Laps between the bakery and produce departments in a large grocery store?
Will airplane trips be represented as laps?
Are laps essentially Speed > 0
, and naps then Speed == 0
?
Should laps end, or should naps begin?
Should they be exclusive? (They might use weighting or confidence scores instead; view could be decided by client.) ... Or, Should we avoid the binary categorization and do scoring or tagging instead?
This project so far is designed generally as a series of point skips and mutations
which is applied to an io.Writer stream of newline-delimited points (properly: cat tracks).
Sloppily, so far, some of these steps use backward-facing sets of data (cached tracks) - these are "stateful" because they need to remember "what happened",
some use forward-facing data as well (becoming "eventers" that rely on non-serial reads/processes; they need to know what happens before and after some cursor point in time and space) - like
wangUrbanCanyonFilterStream
; other functions are atomic - they only require at a single cat track to operate on it.
It might be good to structurally differentiate these kinds of functions,
since speed, correctness, and elegance are all being explored here.
This design is tailored to data formats that are quickly serially readable and writing, but not necessarily/easily indexable or queryable.
For CatTracks this usually means newline-delimited, gzipped files containing lists of GPS-annotated GeoJSON-encoded Point
-type Feature
s.
These points may have many properties
, like "Accuracy": 5
, "Speed": 1.42"
, or "Name": "isaac"
,
which must be handled with care owing to their legacy variations over time and clients.
This project uses zcat
widely.
The venerable tippecanoe
is used finally to produce .mbtiles
vector tile databases.
It is important to note that tippecanoe is responsible for VERY IMPORTANT decisions about ultimate feature inclusion, mutations,
simplifications, and other client-facing data. Server-side rendering here, people.
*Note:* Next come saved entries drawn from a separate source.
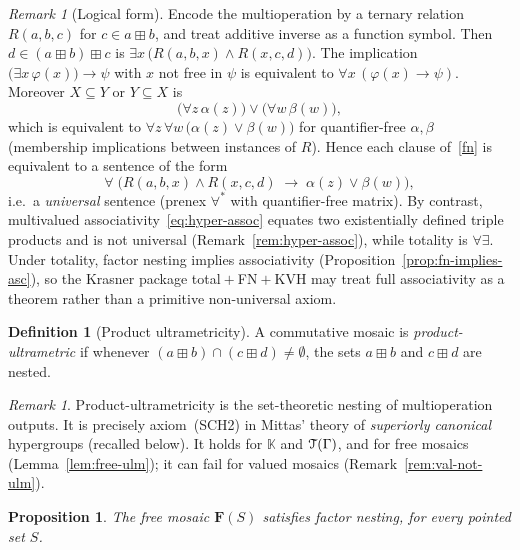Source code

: \documentclass[11pt]{amsart}
\theoremstyle{plain}
\newtheorem{proposition}[theorem]{Proposition}
\theoremstyle{definition}
\newtheorem{definition}[theorem]{Definition}
\theoremstyle{remark}
\newtheorem{remark}[theorem]{Remark}
\newcommand{\T}{\EuScript{T}}
\begin{document}
\begin{remark}[Logical form]
\label{rem:fn-universal}
Encode the multioperation by a ternary relation \(R(a,b,c)\) for \(c\in a\boxplus b\), and treat additive inverse as a function symbol.
Then \(d\in(a\boxplus b)\boxplus c\) is \(\exists x\,\bigl(R(a,b,x)\land R(x,c,d)\bigr)\).
The implication \(\bigl(\exists x\,\varphi(x)\bigr)\to\psi\) with \(x\) not free in \(\psi\) is equivalent to \(\forall x\,(\varphi(x)\to\psi)\).
Moreover \(X\subseteq Y\) or \(Y\subseteq X\) is
\[
\bigl(\forall z\,\alpha(z)\bigr)\lor\bigl(\forall w\,\beta(w)\bigr),
\]
which is equivalent to \(\forall z\,\forall w\,\bigl(\alpha(z)\lor\beta(w)\bigr)\) for quantifier-free \(\alpha,\beta\) (membership implications between instances of \(R\)).
Hence each clause of~\eqref{fn} is equivalent to a sentence of the form
\[
\forall \;
\bigl(R(a,b,x)\land R(x,c,d)\;\to\;\alpha(z)\lor\beta(w)\bigr),
\]
i.e.\ a \emph{universal} sentence (prenex \(\forall^\ast\) with quantifier-free matrix).
By contrast, multivalued associativity~\eqref{eq:hyper-assoc} equates two existentially defined triple products and is not universal (Remark~\ref{rem:hyper-assoc}), while totality is \(\forall\exists\).
Under totality, factor nesting implies associativity (Proposition~\ref{prop:fn-implies-asc}), so the Krasner package total\({}+{}\)FN\({}+{}\)KVH may treat full associativity as a theorem rather than a primitive non-universal axiom.
\end{remark}

\begin{definition}[Product ultrametricity]
\label{def:ulm}
A commutative mosaic is \emph{product-ultrametric} if whenever \((a\boxplus b)\cap(c\boxplus d)\neq\emptyset\), the sets \(a\boxplus b\) and \(c\boxplus d\) are nested.
\end{definition}

\begin{remark}
\label{rem:ball-examples}
Product-ultrametricity is the set-theoretic nesting of multioperation outputs. It is precisely axiom~(SCH2) in Mittas' theory of \emph{superiorly canonical} hypergroups (recalled below). It holds for \(\mathbb{K}\) and \(\T(\Gamma)\), and for free mosaics (Lemma~\ref{lem:free-ulm}); it can fail for valued mosaics (Remark~\ref{rem:val-not-ulm}).
\end{remark}

\begin{proposition}
\label{prop:free-fn}
The free mosaic \(\mathbf{F}(S)\) satisfies factor nesting, for every pointed set \(S\).
\end{proposition}
\end{document}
Vector tiles can then be served to the client with a tile server. The client will then also be responsible for important decisions about what to show and how to show it on the map. Cat Tracks' state of the art uses the MapLibre GL JS web client library regularly.
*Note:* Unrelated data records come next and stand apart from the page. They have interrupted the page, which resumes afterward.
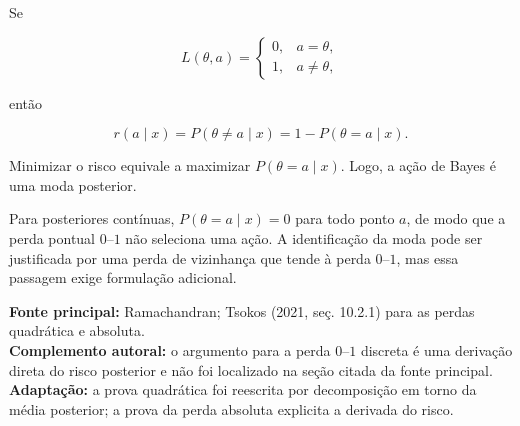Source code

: \documentclass[
  letterpaper,
  DIV=11,
  numbers=noendperiod]{scrreprt}
\begin{document}
Se

\[
L(\theta,a)=
\begin{cases}
0,&a=\theta,\\
1,&a\neq\theta,
\end{cases}
\]

então

\[
r(a\mid x)
=P(\theta\neq a\mid x)
=1-P(\theta=a\mid x).
\]

Minimizar o risco equivale a maximizar \(P(\theta=a\mid x)\). Logo, a
ação de Bayes é uma moda posterior.

\begin{tcolorbox}[enhanced jigsaw, colback=white, leftrule=.75mm, colbacktitle=quarto-callout-warning-color!10!white, breakable, titlerule=0mm, bottomtitle=1mm, title=\textcolor{quarto-callout-warning-color}{\faExclamationTriangle}\hspace{0.5em}{Parâmetro contínuo e perda 0--1}, colframe=quarto-callout-warning-color-frame, toprule=.15mm, opacityback=0, bottomrule=.15mm, opacitybacktitle=0.6, arc=.35mm, toptitle=1mm, rightrule=.15mm, coltitle=black, left=2mm]

Para posteriores contínuas, \(P(\theta=a\mid x)=0\) para todo ponto
\(a\), de modo que a perda pontual \(0\)--\(1\) não seleciona uma ação.
A identificação da moda pode ser justificada por uma perda de vizinhança
que tende à perda \(0\)--\(1\), mas essa passagem exige formulação
adicional.

\end{tcolorbox}

\begin{tcolorbox}[enhanced jigsaw, colback=white, leftrule=.75mm, colbacktitle=quarto-callout-note-color!10!white, breakable, titlerule=0mm, bottomtitle=1mm, title=\textcolor{quarto-callout-note-color}{\faInfo}\hspace{0.5em}{Fonte da demonstração}, colframe=quarto-callout-note-color-frame, toprule=.15mm, opacityback=0, bottomrule=.15mm, opacitybacktitle=0.6, arc=.35mm, toptitle=1mm, rightrule=.15mm, coltitle=black, left=2mm]

\textbf{Fonte principal:} Ramachandran; Tsokos (2021, seç. 10.2.1) para
as perdas quadrática e absoluta.\\
\textbf{Complemento autoral:} o argumento para a perda \(0\)--\(1\)
discreta é uma derivação direta do risco posterior e não foi localizado
na seção citada da fonte principal.\\
\textbf{Adaptação:} a prova quadrática foi reescrita por decomposição em
torno da média posterior; a prova da perda absoluta explicita a derivada
do risco.

\end{tcolorbox}
\end{document}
Why a pipeline? What does the pipeline look like?
Read Validate Clean Analyze Filter Transform Tee
A "cleaning" step drops data from the pipeline, which can decrease resource demands like time and memory. Invalid data can be readily cleaned. A "validate" step asserts assumptions about the data.
cmdTripDetector
is the initial and, at the time of writing, the current state of the art.
It was derived largely from some whitepapers I found on trip detection algorithms, and
uses dwell time, dwell distance, and time between track points.
Now, I'd like to pursue an experiment with "knots" for pause detection.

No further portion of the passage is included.